A complex behavioral intervention such as mindfulness means that participants are not blind to their group allocation. However, psychological benefits to receiving a treatment are, in the case of mindfulness, fundamental treatment components that should be included in evaluation (Ainsworth et al., 2019b) and therefore we consider our pragmatic feasibility trial an effective design, especially given the remote nature of the study (i.e. researcher blinding could not be an issue). Similarly, ‘standard asthma management’ that participants in the control group received may be impacted by enrolment in the study—an issue which should be explored in future research.

Of more concern is the consideration of ‘reach’. Around 4% of eligible patients enrolled in the study, and it is possible that patients with the most impaired quality of life and asthma control (who are likely to benefit most from adjunct therapies) may not be willing (or financially able) to sign up to digital interventions, particularly treatments such as mindfulness. While mindfulness is increasingly common in the public sphere (and therefore increasingly acceptable; (Kachan et al., 2017)), and internet access is more widespread, care must be taken not to entrench digital inequality (Hargittai et al., 2018). Similarly, our sample could have been more diverse; for example, we recruited relatively few non-white participants. Therefore, any further research must use evidence, theory- and person-based approaches to ensure that a full trial and subsequent dissemination is accessible for as inclusive and diverse a demographic as possible.

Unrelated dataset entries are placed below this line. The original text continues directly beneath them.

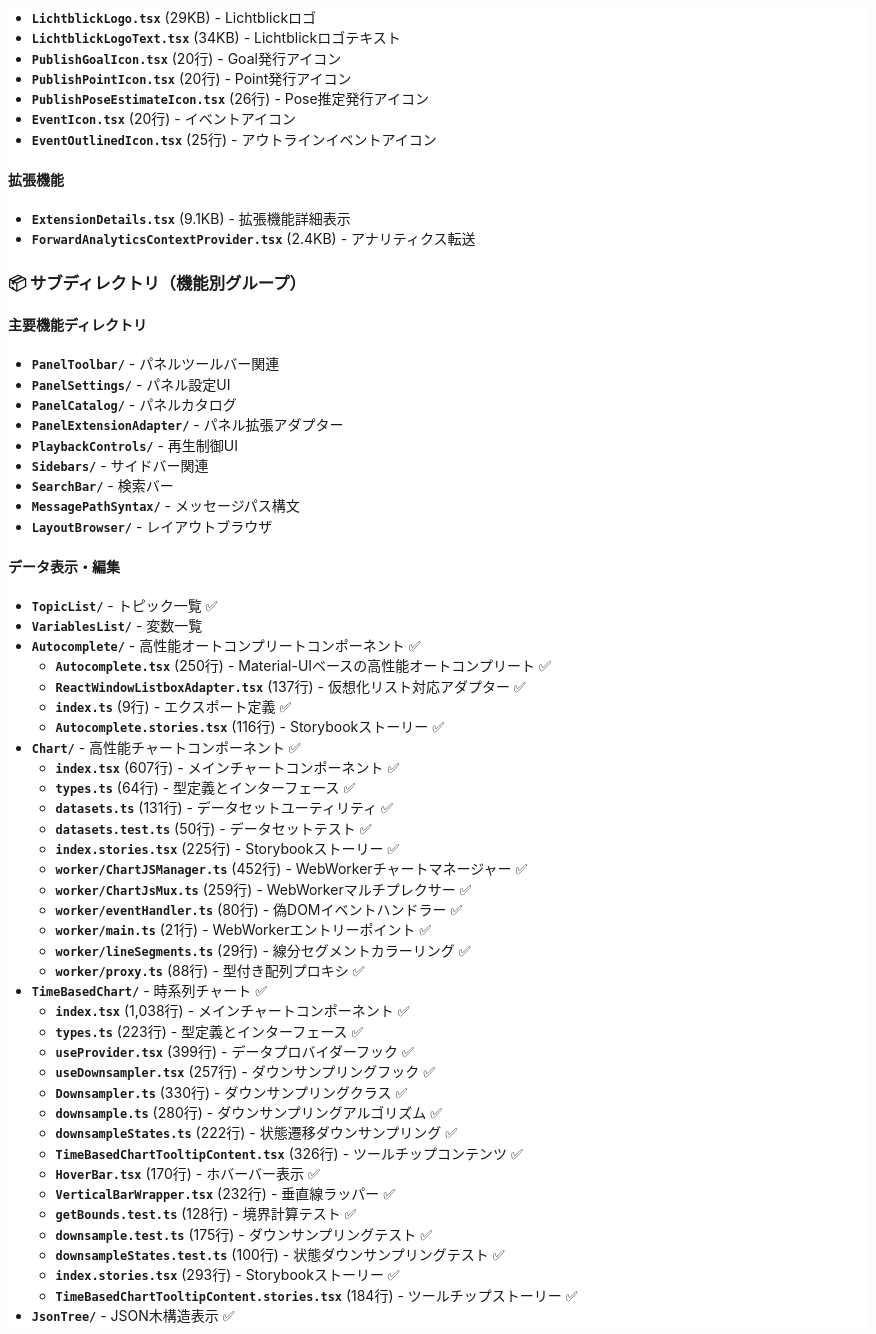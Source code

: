 - **`LichtblickLogo.tsx`** (29KB) - Lichtblickロゴ
- **`LichtblickLogoText.tsx`** (34KB) - Lichtblickロゴテキスト
- **`PublishGoalIcon.tsx`** (20行) - Goal発行アイコン
- **`PublishPointIcon.tsx`** (20行) - Point発行アイコン
- **`PublishPoseEstimateIcon.tsx`** (26行) - Pose推定発行アイコン
- **`EventIcon.tsx`** (20行) - イベントアイコン
- **`EventOutlinedIcon.tsx`** (25行) - アウトラインイベントアイコン

#### 拡張機能

- **`ExtensionDetails.tsx`** (9.1KB) - 拡張機能詳細表示
- **`ForwardAnalyticsContextProvider.tsx`** (2.4KB) - アナリティクス転送

### 📦 サブディレクトリ（機能別グループ）

#### 主要機能ディレクトリ

- **`PanelToolbar/`** - パネルツールバー関連
- **`PanelSettings/`** - パネル設定UI
- **`PanelCatalog/`** - パネルカタログ
- **`PanelExtensionAdapter/`** - パネル拡張アダプター
- **`PlaybackControls/`** - 再生制御UI
- **`Sidebars/`** - サイドバー関連
- **`SearchBar/`** - 検索バー
- **`MessagePathSyntax/`** - メッセージパス構文
- **`LayoutBrowser/`** - レイアウトブラウザ

#### データ表示・編集

- **`TopicList/`** - トピック一覧 ✅
- **`VariablesList/`** - 変数一覧
- **`Autocomplete/`** - 高性能オートコンプリートコンポーネント ✅
  - **`Autocomplete.tsx`** (250行) - Material-UIベースの高性能オートコンプリート ✅
  - **`ReactWindowListboxAdapter.tsx`** (137行) - 仮想化リスト対応アダプター ✅
  - **`index.ts`** (9行) - エクスポート定義 ✅
  - **`Autocomplete.stories.tsx`** (116行) - Storybookストーリー ✅
- **`Chart/`** - 高性能チャートコンポーネント ✅
  - **`index.tsx`** (607行) - メインチャートコンポーネント ✅
  - **`types.ts`** (64行) - 型定義とインターフェース ✅
  - **`datasets.ts`** (131行) - データセットユーティリティ ✅
  - **`datasets.test.ts`** (50行) - データセットテスト ✅
  - **`index.stories.tsx`** (225行) - Storybookストーリー ✅
  - **`worker/ChartJSManager.ts`** (452行) - WebWorkerチャートマネージャー ✅
  - **`worker/ChartJsMux.ts`** (259行) - WebWorkerマルチプレクサー ✅
  - **`worker/eventHandler.ts`** (80行) - 偽DOMイベントハンドラー ✅
  - **`worker/main.ts`** (21行) - WebWorkerエントリーポイント ✅
  - **`worker/lineSegments.ts`** (29行) - 線分セグメントカラーリング ✅
  - **`worker/proxy.ts`** (88行) - 型付き配列プロキシ ✅
- **`TimeBasedChart/`** - 時系列チャート ✅
  - **`index.tsx`** (1,038行) - メインチャートコンポーネント ✅
  - **`types.ts`** (223行) - 型定義とインターフェース ✅
  - **`useProvider.tsx`** (399行) - データプロバイダーフック ✅
  - **`useDownsampler.tsx`** (257行) - ダウンサンプリングフック ✅
  - **`Downsampler.ts`** (330行) - ダウンサンプリングクラス ✅
  - **`downsample.ts`** (280行) - ダウンサンプリングアルゴリズム ✅
  - **`downsampleStates.ts`** (222行) - 状態遷移ダウンサンプリング ✅
  - **`TimeBasedChartTooltipContent.tsx`** (326行) - ツールチップコンテンツ ✅
  - **`HoverBar.tsx`** (170行) - ホバーバー表示 ✅
  - **`VerticalBarWrapper.tsx`** (232行) - 垂直線ラッパー ✅
  - **`getBounds.test.ts`** (128行) - 境界計算テスト ✅
  - **`downsample.test.ts`** (175行) - ダウンサンプリングテスト ✅
  - **`downsampleStates.test.ts`** (100行) - 状態ダウンサンプリングテスト ✅
  - **`index.stories.tsx`** (293行) - Storybookストーリー ✅
  - **`TimeBasedChartTooltipContent.stories.tsx`** (184行) - ツールチップストーリー ✅
- **`JsonTree/`** - JSON木構造表示 ✅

The remote nature of the study also meant that we were unable to measure objective, physiological markers of asthma, such as lung function and health-resource use. Although evidence suggests that subjective self-report is a more accurate predictor of quality of life (Janssens et al., 2012), such measures should not be overlooked in order to understand the mechanisms by which the observed improvements in asthma control and asthma quality of life occurred. Understanding the mechanisms of psychological and behavioral treatments is important to determine whether the benefits of such treatments are ‘non-specific’ (see Ainsworth et al., 2019b) or target specific psychological mechanisms that may be dysfunctional in patient groups. Mindfulness, which advocates a non-judgemental awareness of thoughts and feelings, may lead to better asthma outcomes through improved symptom perception—which has previously been demonstrated to be a better predictor of quality of life for people with asthma than objective lung function impairment (Janssens et al., 2012). Similarly, mindfulness may improve illness perceptions (beliefs and emotional responses to their condition)—which subsequently effect a range of asthma outcomes including disease management (Kaptein et al., 2010). Although we found potential benefits in disease-specific quality of life, it may be that mindfulness practice leads to a general improvement in mood that, while not specific to asthma, ultimately improves patient quality of life measures that are specifically relevant for asthma evaluation. Further research should complement pragmatic trial studies through experimental studies that detect the degree to which subjective improvement is associated with changes in lung function alongside changes in non-disease-specific subjective outcomes.

Conclusion

This study demonstrated the feasibility of a digital mindfulness intervention for people with asthma in primary care, suggesting benefits for asthma control and quality of life, anxiety and depression. The intervention was acceptable to patients, although engagement levels varied across the sample. With appropriate modification of trial procedures, these data support the feasibility of a confirmatory randomized-controlled trial.